File spoon-archives/postcolonial.archive/postcolonial_2003/postcolonial.0305, message 4


From: "Salil Tripathi" <salil61-AT-hotmail.com>
Subject: Re: postcolonial-digest V2 #2222
Date: Thu, 01 May 2003 08:24:30 +0000


Saul,

Fisk cannot be independent from The Independent. Even if the $1 per article 
fee, or whatever access charge the newspaper levies for Fisk's pieces does 
not go to Fisk directly, it contributes to the resources available for the 
Independent to continue to spend on quality journalism and its 
dissemination. It has to spend for the IT infrastructure to manage its 
website, it also has to spend to hire sub-editors (or copy editors in North 
Americanese) who will lay out the article and make sure it is formatted 
properly, and to disseminate it through print means (which I contribute to 
by spending 55 pence a day, buying the newspaper) or electronic means (to 
pay for its computers, machines, software legally-bought, and electricity) 
... for all of that the Indy needs resources.  I don't know how familiar you 
are with the British newspaper industry, but the Independent has the least 
circulation among the broadsheets, and has to be rescued financially twice. 
There's no guarantee it will remain in business. Whether Mr. Fisk is 
financially-independent is irrelevant. If he were, he'd have started 
disseminating his articles directly to the Internet. The fact he chooses not 
to do so, and wishes to retain his association with the Independent, shows 
that he needs the infrastructure that the Independent provides -- this 
includes someone to make his flight bookings, someone to pay for his 
insurance (operating as a foreign correspondent, not being embedded, during 
a war in Baghdad, entails huge insurance premia), someone to pick up his 
hotel and phone bills -- and he needs to stay in a five star hotel not 
because he likes comforts, but because five star hotels have their own 
generators which guarantee power supply and they have phone lines that work, 
providing internet connectivity, and five star hotels are centrally-located 
places where it is easier to meet other journalists and newsmakers..... Mr. 
Fisk is not a pencil-wiending, letter-pad-carrying reporter in the trenches, 
although unlike many fly-by-night correspondents, he goes as soon as 
possible where the action is. To function effectively, a cottage industry is 
needed to support him. As Sarojini Naidu (I think) said of the Mahatma: 
Keeping Gandhiji in poverty is an expensive business.

Much of foreign correspondentship is mundane, requiring a lot of material 
support from so-called "capitalist" tools and agencies.

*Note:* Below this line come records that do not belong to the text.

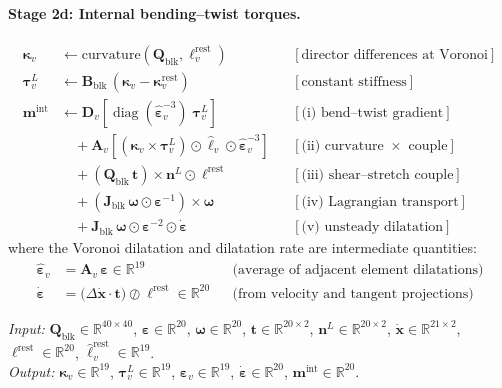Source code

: \documentclass[11pt]{article}
\newcommand{\vect}[1]{\mathbf{#1}}
\newcommand{\mat}[1]{\mathbf{#1}}
\newcommand{\Real}{\mathbb{R}}
\begin{document}
\paragraph{Stage 2d: Internal bending--twist torques.}
\begin{equation}
  \boxed{\;
  \begin{aligned}
    \bm{\kappa}_v &\leftarrow \text{curvature}(\mat{Q}_{\text{blk}}, \bm{\ell}_v^{\text{rest}})
      && [\text{director differences at Voronoi}] \\
    \bm{\tau}_v^L &\leftarrow \mat{B}_{\text{blk}}\,(\bm{\kappa}_v - \bm{\kappa}_v^{\text{rest}})
      && [\text{constant stiffness}] \\[6pt]
    \vect{m}^{\text{int}} &\leftarrow
      \mat{D}_v\!\left[\operatorname{diag}(\hat{\bm{\varepsilon}}_v^{-3})\;\bm{\tau}_v^L\right]
      && [\text{(i) bend--twist gradient}] \\
    &\quad + \mat{A}_v\!\left[(\bm{\kappa}_v \times \bm{\tau}_v^L) \odot \hat{\bm{\ell}}_v \odot \hat{\bm{\varepsilon}}_v^{-3}\right]
      && [\text{(ii) curvature $\times$ couple}] \\
    &\quad + (\mat{Q}_{\text{blk}}\,\vect{t}) \times \vect{n}^L \odot \bm{\ell}^{\text{rest}}
      && [\text{(iii) shear--stretch couple}] \\
    &\quad + (\mat{J}_{\text{blk}}\,\bm{\omega} \odot \bm{\varepsilon}^{-1}) \times \bm{\omega}
      && [\text{(iv) Lagrangian transport}] \\
    &\quad + \mat{J}_{\text{blk}}\,\bm{\omega} \odot \bm{\varepsilon}^{-2} \odot \dot{\bm{\varepsilon}}
      && [\text{(v) unsteady dilatation}]
  \end{aligned}
  \;}
  \label{eq:mat-torque}
\end{equation}
\noindent
where the Voronoi dilatation and dilatation rate are intermediate quantities:
\begin{align}
  \hat{\bm{\varepsilon}}_v &= \mat{A}_v\,\bm{\varepsilon} \in \Real^{19}
    && \text{(average of adjacent element dilatations)}
  \label{eq:voronoi-dilatation} \\
  \dot{\bm{\varepsilon}} &= \bigl(\Delta\dot{\vect{x}} \cdot \vect{t}\bigr) \oslash \bm{\ell}^{\text{rest}} \in \Real^{20}
    && \text{(from velocity and tangent projections)}
  \label{eq:dilatation-rate}
\end{align}

\textit{Input:} $\mat{Q}_{\text{blk}} \in \Real^{40 \times 40}$, $\bm{\varepsilon} \in \Real^{20}$, $\bm{\omega} \in \Real^{20}$, $\vect{t} \in \Real^{20 \times 2}$, $\vect{n}^L \in \Real^{20 \times 2}$, $\dot{\vect{x}} \in \Real^{21 \times 2}$, $\bm{\ell}^{\text{rest}} \in \Real^{20}$, $\hat{\bm{\ell}}_v^{\text{rest}} \in \Real^{19}$. \\
\textit{Output:} $\bm{\kappa}_v \in \Real^{19}$, $\bm{\tau}_v^L \in \Real^{19}$, $\hat{\bm{\varepsilon}}_v \in \Real^{19}$, $\dot{\bm{\varepsilon}} \in \Real^{20}$, $\vect{m}^{\text{int}} \in \Real^{20}$.
\end{document}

Those things cost 
money, and someone, usually consumers who claim to value that output, should 
pay for it. Some consumers are privileged enough to work in first world 
university campuses and can get free access; many others, who don't even 
have access to computers, can't. So if you value that output, and if the 
cost is worth the intrinsic value, you should pay for it. Or depend on the 
largesse of others, who'll disseminate it via the Internet. But if you want 
Mr. Fisk to continue to operate effectively and write articles from his 
unique perspective, you would need to bear some of the cost (55p a day, in 
my case). If you have nothing but contempt for the Independent's 
stockholders and owners, they'll at some point go out of business, making it 
even harder for Mr. Fisk to operate the way he prefers (and there's nothing 
wrong with the way he wishes to operate).